2021年4月、このアルバムの50周年盤が出たので、アップル・ミュージックでひさしぶりに聴いた。


むかしとちがっているのは、50年という歳月がくわわって感じられる、ジョンの声の懐かしいぬくもり。


ジョンは、このアルバムでソロとして再出発したけれど、それからわずか10年でいなくなってしまう。


40歳の生涯だった。


アルバム『Plastic Ono Band』から聴こえてくるのは、30歳のジョン・レノンの声。


20歳のわたしは、当時この直球アルバムをやや持て余しぎみに聴いたけれど、いまはそういう複雑な感情はわかない。ただ懐かしい。


これからはじまる1970年代。


それからのジョンの10年とわたしの10年が、あれもあったこれもあったと、わたしのなかで混じりあう。





50年前も今も、アルバムでいちばん心に響くのは「God」という曲。


「God」は、ビートルズと、ビートルズの夢を追い続けようとするファンへの、ジョンの訣別の歌だった。




www.youtube.com
歌のあとの映像は、エリオット・ミンツというジョンに親しいひとが「ビートルズは再結成するの?」と聞くと、いつも再結成に否定的な意見を吐くジョンなのに、このときは「どんなことも起こりうる可能性があるよ」と、いっていたようなあやふやな記憶がある(笑)。
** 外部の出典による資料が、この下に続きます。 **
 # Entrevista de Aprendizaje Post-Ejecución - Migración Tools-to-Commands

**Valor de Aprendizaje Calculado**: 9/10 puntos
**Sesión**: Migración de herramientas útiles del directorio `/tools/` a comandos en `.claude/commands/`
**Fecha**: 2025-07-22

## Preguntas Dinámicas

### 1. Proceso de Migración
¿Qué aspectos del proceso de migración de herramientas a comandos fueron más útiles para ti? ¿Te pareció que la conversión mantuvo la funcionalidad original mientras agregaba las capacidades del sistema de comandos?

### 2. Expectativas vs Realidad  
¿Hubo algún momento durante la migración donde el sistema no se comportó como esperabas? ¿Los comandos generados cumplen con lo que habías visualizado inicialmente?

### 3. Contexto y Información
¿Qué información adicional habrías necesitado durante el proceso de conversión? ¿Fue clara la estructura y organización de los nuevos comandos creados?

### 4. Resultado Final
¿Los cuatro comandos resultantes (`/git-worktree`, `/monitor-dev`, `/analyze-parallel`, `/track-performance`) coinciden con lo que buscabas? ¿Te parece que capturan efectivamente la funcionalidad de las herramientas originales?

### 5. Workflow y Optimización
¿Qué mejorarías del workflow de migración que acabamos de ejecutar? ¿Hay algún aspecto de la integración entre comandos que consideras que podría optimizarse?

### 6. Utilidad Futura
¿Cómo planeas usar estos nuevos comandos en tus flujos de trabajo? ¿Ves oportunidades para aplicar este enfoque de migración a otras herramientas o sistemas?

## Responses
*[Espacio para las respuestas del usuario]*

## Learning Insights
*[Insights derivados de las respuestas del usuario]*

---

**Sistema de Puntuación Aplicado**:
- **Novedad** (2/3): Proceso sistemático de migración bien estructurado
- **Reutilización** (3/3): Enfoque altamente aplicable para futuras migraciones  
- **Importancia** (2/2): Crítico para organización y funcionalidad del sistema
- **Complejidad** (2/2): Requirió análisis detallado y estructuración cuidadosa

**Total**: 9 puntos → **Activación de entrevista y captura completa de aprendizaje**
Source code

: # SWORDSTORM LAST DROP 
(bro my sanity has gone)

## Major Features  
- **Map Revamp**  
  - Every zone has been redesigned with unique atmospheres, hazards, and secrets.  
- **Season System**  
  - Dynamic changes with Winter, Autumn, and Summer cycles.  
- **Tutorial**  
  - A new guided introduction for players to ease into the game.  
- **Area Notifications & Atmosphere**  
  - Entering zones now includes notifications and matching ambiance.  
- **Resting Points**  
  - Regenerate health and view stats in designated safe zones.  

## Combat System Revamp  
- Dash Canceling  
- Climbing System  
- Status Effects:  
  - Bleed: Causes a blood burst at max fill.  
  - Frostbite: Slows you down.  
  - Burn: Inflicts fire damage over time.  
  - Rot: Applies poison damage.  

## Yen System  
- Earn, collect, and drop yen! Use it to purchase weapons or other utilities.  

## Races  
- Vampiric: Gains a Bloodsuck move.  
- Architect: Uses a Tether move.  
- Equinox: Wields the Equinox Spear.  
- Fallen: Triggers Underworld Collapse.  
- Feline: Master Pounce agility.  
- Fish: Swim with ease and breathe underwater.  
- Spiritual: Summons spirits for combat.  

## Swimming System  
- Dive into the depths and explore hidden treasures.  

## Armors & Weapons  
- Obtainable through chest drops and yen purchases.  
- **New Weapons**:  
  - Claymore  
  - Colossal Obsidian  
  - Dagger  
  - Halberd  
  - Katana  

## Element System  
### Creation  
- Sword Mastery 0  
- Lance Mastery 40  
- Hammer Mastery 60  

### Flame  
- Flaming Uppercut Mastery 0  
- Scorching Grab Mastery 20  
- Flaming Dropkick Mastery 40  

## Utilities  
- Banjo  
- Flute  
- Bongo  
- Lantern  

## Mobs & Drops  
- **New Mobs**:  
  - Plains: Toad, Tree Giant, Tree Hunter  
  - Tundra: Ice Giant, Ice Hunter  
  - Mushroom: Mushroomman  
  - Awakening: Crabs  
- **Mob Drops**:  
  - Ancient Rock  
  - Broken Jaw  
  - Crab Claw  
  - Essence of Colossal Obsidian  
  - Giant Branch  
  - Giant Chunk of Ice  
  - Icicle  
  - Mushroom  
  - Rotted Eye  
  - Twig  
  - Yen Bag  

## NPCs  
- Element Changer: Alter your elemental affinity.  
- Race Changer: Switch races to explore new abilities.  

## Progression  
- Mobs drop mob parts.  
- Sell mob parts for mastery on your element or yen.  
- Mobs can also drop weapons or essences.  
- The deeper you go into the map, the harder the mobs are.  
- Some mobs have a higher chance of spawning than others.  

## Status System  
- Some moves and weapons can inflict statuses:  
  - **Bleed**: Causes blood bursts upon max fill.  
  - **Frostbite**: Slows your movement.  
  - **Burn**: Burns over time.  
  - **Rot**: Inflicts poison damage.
英語のわかるひとは教えてください。



「God」(大意)


神は苦痛をはかる尺度にすぎない。
もう一度言おう。
神は苦痛をはかる尺度にすぎない。


ぼくは魔法を信じない。
ぼくは易経を信じない。
ぼくは聖書を信じない。
ぼくはタロット占いを信じない。
ぼくはヒトラーを信じない。
ぼくはイエス・キリストを信じない。
ぼくはケネディを信じない。
ぼくは仏陀を信じない。
ぼくはマントラを信じない。
ぼくはギータを信じない。
ぼくはヨガを信じない。
ぼくはキング牧師を信じない。
ぼくはエルビスを信じない。
ぼくはジマーマン(ボブ・ディランの本名)を信じない。
ぼくはビートルズを信じない。


ぼくはぼくだけを信じる。ヨーコとぼくだけを。
それが現実。


夢は終わったんだ。
なんといえばいいか‥‥
夢は終わったんだよ、昨日ね。


ぼくはずっと夢を紡いで生きてきたけど、
今、生まれ変わったんだ。


昨日までのぼくはウォーラス*1だったけど、今日からはジョン(ぼく自身)だ。


友よ、きみたちはまだ夢を見続けるのかい。
でも、夢は終わったんだよ。

*1:ウォーラス=セイウチ。ビートルズの「アイム・ザ・ウォーラス」との関連からビートルズをさしている?